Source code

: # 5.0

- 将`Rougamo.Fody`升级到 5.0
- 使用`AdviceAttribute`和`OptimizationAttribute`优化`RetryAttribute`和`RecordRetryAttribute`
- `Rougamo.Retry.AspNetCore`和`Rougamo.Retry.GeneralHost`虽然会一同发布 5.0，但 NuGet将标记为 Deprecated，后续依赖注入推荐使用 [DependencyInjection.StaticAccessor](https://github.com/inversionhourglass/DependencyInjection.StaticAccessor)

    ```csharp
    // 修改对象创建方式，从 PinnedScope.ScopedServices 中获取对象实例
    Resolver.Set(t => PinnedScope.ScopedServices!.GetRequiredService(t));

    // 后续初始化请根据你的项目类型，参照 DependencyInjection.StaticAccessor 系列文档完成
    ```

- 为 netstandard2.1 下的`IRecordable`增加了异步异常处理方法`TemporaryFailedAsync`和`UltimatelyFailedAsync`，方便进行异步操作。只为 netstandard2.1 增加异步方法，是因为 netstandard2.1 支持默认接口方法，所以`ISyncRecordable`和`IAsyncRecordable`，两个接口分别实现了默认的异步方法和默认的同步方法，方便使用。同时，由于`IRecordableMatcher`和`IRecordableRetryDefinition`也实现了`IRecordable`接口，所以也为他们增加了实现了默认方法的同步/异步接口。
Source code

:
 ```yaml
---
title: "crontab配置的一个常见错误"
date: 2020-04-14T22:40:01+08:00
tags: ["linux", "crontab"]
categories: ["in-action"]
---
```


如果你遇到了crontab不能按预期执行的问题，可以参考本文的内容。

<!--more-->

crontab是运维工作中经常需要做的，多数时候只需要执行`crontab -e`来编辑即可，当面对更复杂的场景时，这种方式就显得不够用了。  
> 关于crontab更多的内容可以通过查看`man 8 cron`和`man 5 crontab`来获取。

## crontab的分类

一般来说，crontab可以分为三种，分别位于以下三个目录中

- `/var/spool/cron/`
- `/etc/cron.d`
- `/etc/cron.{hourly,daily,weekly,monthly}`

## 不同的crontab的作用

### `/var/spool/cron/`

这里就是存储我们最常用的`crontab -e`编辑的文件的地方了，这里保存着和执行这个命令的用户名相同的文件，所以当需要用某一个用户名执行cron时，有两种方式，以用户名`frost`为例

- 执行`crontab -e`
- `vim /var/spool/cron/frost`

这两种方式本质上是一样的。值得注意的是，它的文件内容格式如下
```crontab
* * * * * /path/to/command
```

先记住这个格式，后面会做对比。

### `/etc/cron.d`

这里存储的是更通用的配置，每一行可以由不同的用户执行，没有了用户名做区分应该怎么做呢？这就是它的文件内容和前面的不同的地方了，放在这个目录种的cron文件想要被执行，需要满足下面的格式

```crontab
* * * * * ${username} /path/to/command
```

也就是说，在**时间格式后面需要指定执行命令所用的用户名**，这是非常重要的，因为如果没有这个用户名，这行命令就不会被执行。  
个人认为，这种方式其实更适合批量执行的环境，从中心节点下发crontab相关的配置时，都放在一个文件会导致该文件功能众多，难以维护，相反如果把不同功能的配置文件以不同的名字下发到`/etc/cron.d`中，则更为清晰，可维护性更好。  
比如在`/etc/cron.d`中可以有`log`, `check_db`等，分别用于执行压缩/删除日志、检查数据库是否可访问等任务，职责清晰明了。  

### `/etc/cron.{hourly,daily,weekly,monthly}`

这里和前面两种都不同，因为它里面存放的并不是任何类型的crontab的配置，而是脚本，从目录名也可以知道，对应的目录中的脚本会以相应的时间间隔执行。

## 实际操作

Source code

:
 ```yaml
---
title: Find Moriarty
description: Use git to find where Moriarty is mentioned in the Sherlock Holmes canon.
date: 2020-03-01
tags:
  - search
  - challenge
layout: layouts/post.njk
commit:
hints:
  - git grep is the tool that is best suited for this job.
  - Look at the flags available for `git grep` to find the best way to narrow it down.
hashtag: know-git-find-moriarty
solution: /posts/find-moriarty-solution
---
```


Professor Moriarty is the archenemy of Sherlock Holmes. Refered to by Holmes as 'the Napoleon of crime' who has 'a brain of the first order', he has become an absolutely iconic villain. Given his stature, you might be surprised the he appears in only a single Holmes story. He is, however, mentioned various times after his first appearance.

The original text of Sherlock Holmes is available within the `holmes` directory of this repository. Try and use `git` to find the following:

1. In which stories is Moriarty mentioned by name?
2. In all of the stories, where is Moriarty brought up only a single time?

What the task asks
Each line containing the word "PinnedScope" must be pulled from the listing and copied.

Reply
    // 修改对象创建方式，从 PinnedScope.ScopedServices 中获取对象实例
    Resolver.Set(t => PinnedScope.ScopedServices!.GetRequiredService(t));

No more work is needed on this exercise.